- [Your instructions]
Search the records that follow and extract every line containing the string "versions".

- [Dataset excerpts]
· · · · · · ·

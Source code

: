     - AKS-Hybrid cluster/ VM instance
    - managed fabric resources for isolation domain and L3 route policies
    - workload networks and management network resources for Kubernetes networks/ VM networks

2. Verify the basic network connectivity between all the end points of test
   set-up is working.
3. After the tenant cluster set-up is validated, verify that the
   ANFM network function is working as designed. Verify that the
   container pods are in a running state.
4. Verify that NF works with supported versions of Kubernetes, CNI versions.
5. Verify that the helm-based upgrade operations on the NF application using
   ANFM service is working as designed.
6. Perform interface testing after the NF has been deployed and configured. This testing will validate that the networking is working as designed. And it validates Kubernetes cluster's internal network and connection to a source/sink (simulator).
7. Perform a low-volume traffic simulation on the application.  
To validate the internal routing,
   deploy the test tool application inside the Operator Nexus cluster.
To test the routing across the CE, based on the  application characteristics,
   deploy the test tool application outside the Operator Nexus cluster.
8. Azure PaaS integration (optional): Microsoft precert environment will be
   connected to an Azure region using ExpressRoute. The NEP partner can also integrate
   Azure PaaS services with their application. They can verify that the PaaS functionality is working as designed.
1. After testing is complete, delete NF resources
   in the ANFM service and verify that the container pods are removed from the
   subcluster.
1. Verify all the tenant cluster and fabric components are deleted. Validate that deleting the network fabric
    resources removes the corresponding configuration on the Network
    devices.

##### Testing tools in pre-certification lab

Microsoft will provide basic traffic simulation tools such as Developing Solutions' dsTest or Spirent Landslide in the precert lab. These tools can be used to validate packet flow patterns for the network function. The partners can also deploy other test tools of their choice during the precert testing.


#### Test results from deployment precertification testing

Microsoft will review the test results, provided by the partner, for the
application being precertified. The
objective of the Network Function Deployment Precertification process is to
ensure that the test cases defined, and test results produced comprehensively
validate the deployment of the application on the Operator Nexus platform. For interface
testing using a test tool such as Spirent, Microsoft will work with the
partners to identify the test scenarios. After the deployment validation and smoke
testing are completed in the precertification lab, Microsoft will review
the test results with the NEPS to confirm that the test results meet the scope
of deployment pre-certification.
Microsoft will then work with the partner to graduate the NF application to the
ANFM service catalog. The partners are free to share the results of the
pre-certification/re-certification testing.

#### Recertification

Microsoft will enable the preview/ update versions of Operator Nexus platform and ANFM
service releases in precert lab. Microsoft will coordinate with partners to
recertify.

· · · · · · ·

- [Solution for this task]
4. Verify that NF works with supported versions of Kubernetes, CNI versions.
Microsoft will enable the preview/ update versions of Operator Nexus platform and ANFM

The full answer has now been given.